- Born: Sarah Roa Tampa, Florida
- Genres: Disco, EDM, electropop, electro house
- Occupation(s): DJ, music producer, Creative Director, Stylist
- Years active: 2008–present
- Labels: Monstertooth Records
- Website: lolalangusta.com

= Lola Langusta =

Lola Langusta is a fashion DJ, music producer, stylist and creative director.

== Early life ==

She was born a fashion baby, and not because she was surrounded by it, but because she was drawn to it. She grew up with very little so she needed to be creative, and did her best to mock the trends with thrift-store finds. She decided if she couldn’t walk the runway, she would do the hair, makeup, styling, and designing instead.

==Career==

===DJ career===
Langusta is a regular at parties held by Valentino, Universal Music Group, and in 2012 worked with Interview (magazine) & Maserati on their special journey "Through Laure's Lens," experiencing Valentino's Pop Pois collection for Art Basel. In 2014 Lola played again in Art Basel for Interview Magazine with Dean and Dan Caten celebrating the 10th Anniversary Performa. The summer of 2015 she played at the Full Moon Festival in New York, alongside :fr:Wolf + Lamb, Pillow Talk, Tensnake and Yelle. In the same year, she played with Dj Harvey in Art Basel for an event hosted By Whitewall Magazine & BABËL. During that time she also played with Mia Moretti for the Museum of Modern Art Design Store Installation featuring limited edition Andy Warhol Campbell's Soup Cans skate decks at Delano South Beach. In 2016 Lola performed with Prince Royce for the world premiere of MAC makeup's Selena Quintanilla inspired collection in the legend's hometown Corpus Christi. In 2017 Lola worked with Louis Vuitton Americas, celebrating the newly renovated Louis Vuitton SoHo store with architect Peter Marino and featured artist, Shuji Mukai.

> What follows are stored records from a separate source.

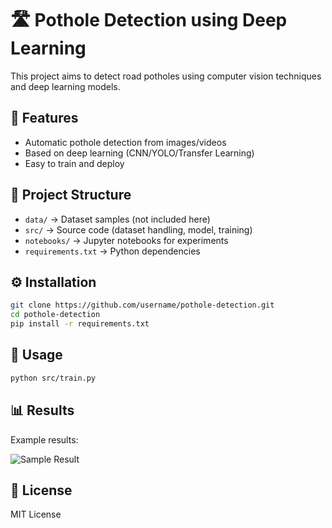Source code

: # 🛣️ Pothole Detection using Deep Learning

This project aims to detect road potholes using computer vision techniques and deep learning models.

## 🚀 Features
- Automatic pothole detection from images/videos
- Based on deep learning (CNN/YOLO/Transfer Learning)
- Easy to train and deploy

## 📂 Project Structure
- `data/` → Dataset samples (not included here)
- `src/` → Source code (dataset handling, model, training)
- `notebooks/` → Jupyter notebooks for experiments
- `requirements.txt` → Python dependencies

## ⚙️ Installation
```bash
git clone https://github.com/username/pothole-detection.git
cd pothole-detection
pip install -r requirements.txt
```

## 🏃 Usage
```bash
python src/train.py
```

## 📊 Results
Example results:

![Sample Result](docs/sample_output.jpg)

## 📜 License
MIT License
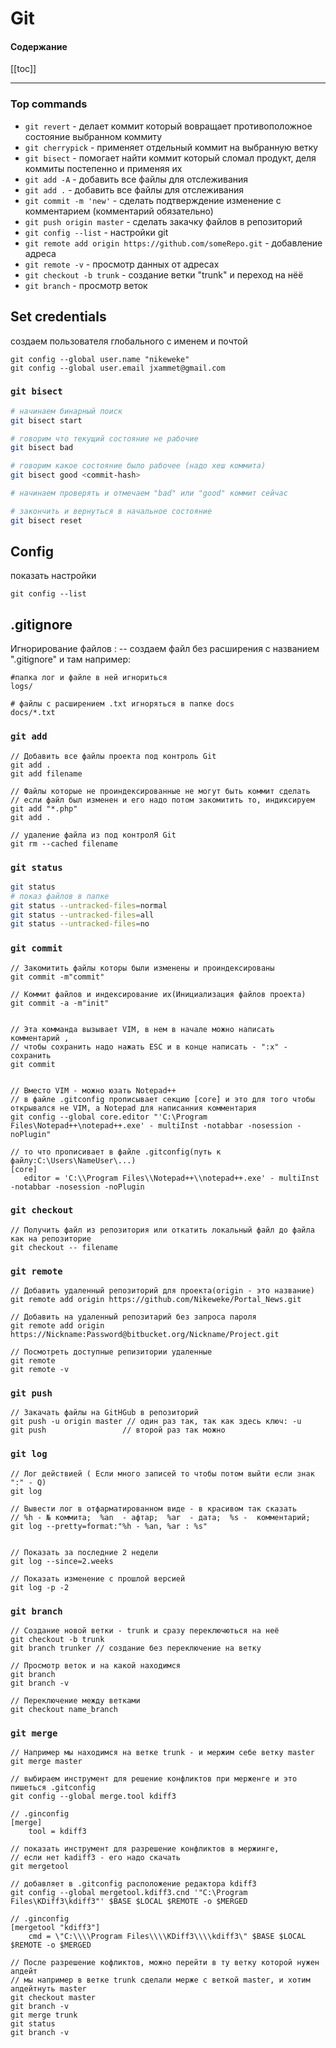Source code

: # Git
#### Содержание
[[toc]]

---

### Top commands
* `git revert` - делает коммит который вовращает противоположное состояние выбранном коммиту
* `git cherrypick` - применяет отдельный коммит на выбранную ветку
* `git bisect` - помогает найти коммит который сломал продукт, деля коммиты постепенно и применяя их
* `git add -A` - добавить все файлы для отслеживания
* `git add .` - добавить все файлы для отслеживания
* `git commit -m 'new'` - сделать подтверждение изменение с комментарием (комментарий обязательно)
* `git push origin master` - сделать закачку файлов в репозиторий
* `git config --list` - настройки git
* `git remote add origin https://github.com/someRepo.git` - добавление адреса 
* `git remote -v` - просмотр данных от адресах
* `git checkout -b trunk` - создание ветки "trunk"  и переход на нёё
* `git branch` - просмотр веток

## Set credentials 
создаем пользователя глобального с именем и почтой
```
git config --global user.name "nikeweke"
git config --global user.email jxammet@gmail.com
```


### `git bisect`
```bash
# начинаем бинарный поиск
git bisect start

# говорим что текущий состояние не рабочие
git bisect bad

# говорим какое состояние было рабочее (надо хеш коммита)
git bisect good <commit-hash>

# начинаем проверять и отмечаем "bad" или "good" коммит сейчас

# закончить и вернуться в начальное состояние 
git bisect reset
```


## Config 
показать настройки
```
git config --list
```

## .gitignore  
Игнорирование файлов : -- создаем файл без расширения с названием ".gitignore" и там например:
```                        
#папка лог и файле в ней игнориться
logs/

# файлы с расширением .txt игноряться в папке docs
docs/*.txt
```

### `git add`
```
// Добавить все файлы проекта под контроль Git
git add .
git add filename

// Файлы которые не проиндексированные не могут быть коммит сделать
// если файл был изменен и его надо потом закомитить то, индиксируем
git add "*.php"
git add .

// удаление файла из под контролЯ Git
git rm --cached filename
```

### `git status` 
```bash
git status
# показ файлов в папке
git status --untracked-files=normal 
git status --untracked-files=all
git status --untracked-files=no
```

### `git commit`
```
// Закомитить файлы которы были изменены и проиндексированы
git commit -m"commit"

// Коммит файлов и индексирование их(Инициализация файлов проекта)
git commit -a -m"init"


// Эта комманда вызывает VIM, в нем в начале можно написать комментарий , 
// чтобы сохранить надо нажать ESC и в конце написать - ":x" - сохранить
git commit


// Вместо VIM - можно юзать Notepad++
// в файле .gitconfig прописывает секцию [core] и это для того чтобы открывался не VIM, а Notepad для написанния комментария
git config --global core.editor "'C:\Program Files\Notepad++\notepad++.exe' - multiInst -notabbar -nosession -noPlugin"

// то что прописивает в файле .gitconfig(путь к файлу:C:\Users\NameUser\...)
[core]
   editor = 'C:\\Program Files\\Notepad++\\notepad++.exe' - multiInst -notabbar -nosession -noPlugin
```

### `git checkout`
```
// Получить файл из репозитория или откатить локальный файл до файла как на репозиторие
git checkout -- filename
```

### `git remote`
```
// Добавить удаленный репозиторий для проекта(origin - это название)
git remote add origin https://github.com/Nikeweke/Portal_News.git

// Добавить на удаленный репозитарий без запроса пароля
git remote add origin https://Nickname:Password@bitbucket.org/Nickname/Project.git 

// Посмотреть доступные репизитории удаленные
git remote
git remote -v
```

### `git push`
```
// Закачать файлы на GitHGub в репозиторий
git push -u origin master // один раз так, так как здесь ключ: -u
git push                 // второй раз так можно
```


### `git log`
```
// Лог действией ( Если много записей то чтобы потом выйти если знак ":" - Q)
git log

// Вывести лог в отфарматированном виде - в красивом так сказать
// %h - № коммита;  %an  - афтар;  %ar  - дата;  %s -  комментарий;
git log --pretty=format:"%h - %an, %ar : %s"  


// Показать за последние 2 недели
git log --since=2.weeks

// Показать изменение с прошлой версией 
git log -p -2
```


### `git branch`
```
// Создание новой ветки - trunk и сразу переключються на неё
git checkout -b trunk
git branch trunker // создание без переключение на ветку

// Просмотр веток и на какой находимся
git branch
git branch -v

// Переключение между ветками
git checkout name_branch
```

### `git merge`
```
// Например мы находимся на ветке trunk - и мержим себе ветку master
git merge master

// выбираем инструмент для решение конфликтов при мерженге и это пишеться .gitconfig
git config --global merge.tool kdiff3

// .ginconfig
[merge]
    tool = kdiff3

// показать инструмент для разрешение конфликтов в мержинге,
// если нет kadiff3 - его надо скачать
git mergetool 

// добавляет в .gitconfig расположение редактора kdiff3
git config --global mergetool.kdiff3.cnd '"C:\Program Files\KDiff3\kdiff3"' $BASE $LOCAL $REMOTE -o $MERGED

// .ginconfig
[mergetool "kdiff3"]
    cmd = \"C:\\\\Program Files\\\\KDiff3\\\\kdiff3\" $BASE $LOCAL $REMOTE -o $MERGED 
    
// После разрешение кофликтов, можно перейти в ту ветку которой нужен апдейт
// мы например в ветке trunk сделали мерже с веткой master, и хотим апдейтнуть master
git checkout master
git branch -v
git merge trunk
git status
git branch -v
```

She currently resides in New York City and Los Angeles

===Discography===
In 2017 Langusta released two singles with Monstertooth Records

====Singles====
- Shine (Monstertooth, 2017)
- Bondi featuring Lightning Fantasy (Monstertooth, 2017)

===Creative Direction & Styling===
In 2017 Langusta started doing creative direction and styling for Stoned Fox Magazine. She has worked with top models like Jessica White, Norway top model winner Kamilla Alnes, and Chelsea Leyland.